Gro sah so irritierend gepflegt und in sich ruhend aus wie immer. Sicher war sie auch von der Situation geprägt, auf jeden Fall, aber sogar an einem Tag wie diesem lag nicht eine einzige braune Haarsträhne um das herzförmige Gesicht da, wo sie nicht hingehörte. Der Seitenscheitel saß perfekt. Agnes hatte sich oft gefragt, ob Gro schon immer kurzes Haar gehabt hatte, vielleicht, weil sie die Größte in der Gruppe war. Oder war es zu dünn, um es lang zu tragen? Agnes hatte sie stets an eine junge Gro Harlem Brundtland erinnert, sicher durch den Scheitel und dazu noch der Name. Aber auch, weil sie so entschlossen und selbstsicher wie die frühere Ministerpräsidentin wirkte. Auch die Stimme passte zu ihrem Aussehen, etwas dunkler und etwas rauer als der Durchschnitt. Gro hatte einen Leberfleck rechts vom Mundwinkel auf der Wange. Der Schönheitsfleck und die Whiskystimme, das waren die Dinge, die Viktor als Erstes hatten schwach werden lassen, wie er gern erzählte.
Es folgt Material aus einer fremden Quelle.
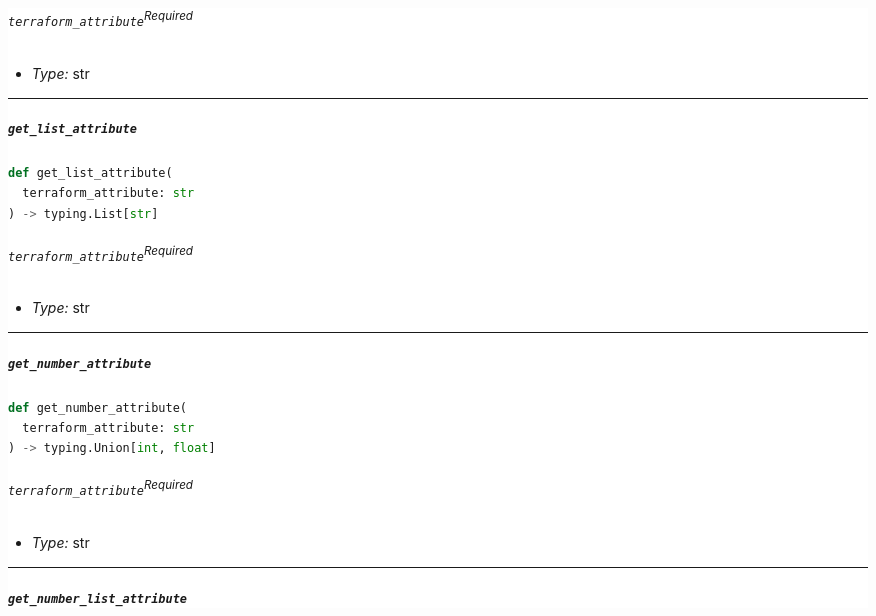 ###### `terraform_attribute`<sup>Required</sup> <a name="terraform_attribute" id="@cdktf/provider-ionoscloud.dataIonoscloudLoggingPipeline.DataIonoscloudLoggingPipelineLogOutputReference.getBooleanMapAttribute.parameter.terraformAttribute"></a>

- *Type:* str

---

##### `get_list_attribute` <a name="get_list_attribute" id="@cdktf/provider-ionoscloud.dataIonoscloudLoggingPipeline.DataIonoscloudLoggingPipelineLogOutputReference.getListAttribute"></a>

```python
def get_list_attribute(
  terraform_attribute: str
) -> typing.List[str]
```

###### `terraform_attribute`<sup>Required</sup> <a name="terraform_attribute" id="@cdktf/provider-ionoscloud.dataIonoscloudLoggingPipeline.DataIonoscloudLoggingPipelineLogOutputReference.getListAttribute.parameter.terraformAttribute"></a>

- *Type:* str

---

##### `get_number_attribute` <a name="get_number_attribute" id="@cdktf/provider-ionoscloud.dataIonoscloudLoggingPipeline.DataIonoscloudLoggingPipelineLogOutputReference.getNumberAttribute"></a>

```python
def get_number_attribute(
  terraform_attribute: str
) -> typing.Union[int, float]
```

###### `terraform_attribute`<sup>Required</sup> <a name="terraform_attribute" id="@cdktf/provider-ionoscloud.dataIonoscloudLoggingPipeline.DataIonoscloudLoggingPipelineLogOutputReference.getNumberAttribute.parameter.terraformAttribute"></a>

- *Type:* str

---

##### `get_number_list_attribute` <a name="get_number_list_attribute" id="@cdktf/provider-ionoscloud.dataIonoscloudLoggingPipeline.DataIonoscloudLoggingPipelineLogOutputReference.getNumberListAttribute"></a>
Er und Gro waren damals ein paar Jahre ein Liebespaar gewesen, und nachdem beider Eltern kurz nacheinander starben, waren sie wieder zusammengekommen. Agnes war ein wenig überrascht, dass Viktor tatsächlich zurück nach Voss und zu Gro zog. Er erzählte ihr, sie hätten einander in der Trauerzeit wiedergefunden, was sie für eine merkwürdige Begründung hielt, da Viktor doch genau genommen damals gar nicht gewusst hatte, ob sein Vater wirklich tot war. Denn tatsächlich war der alte Vormedal zur allgemeinen Überraschung nach Jahren wieder aufgetaucht, weshalb Viktor vielleicht seine Bemerkung von damals bereute.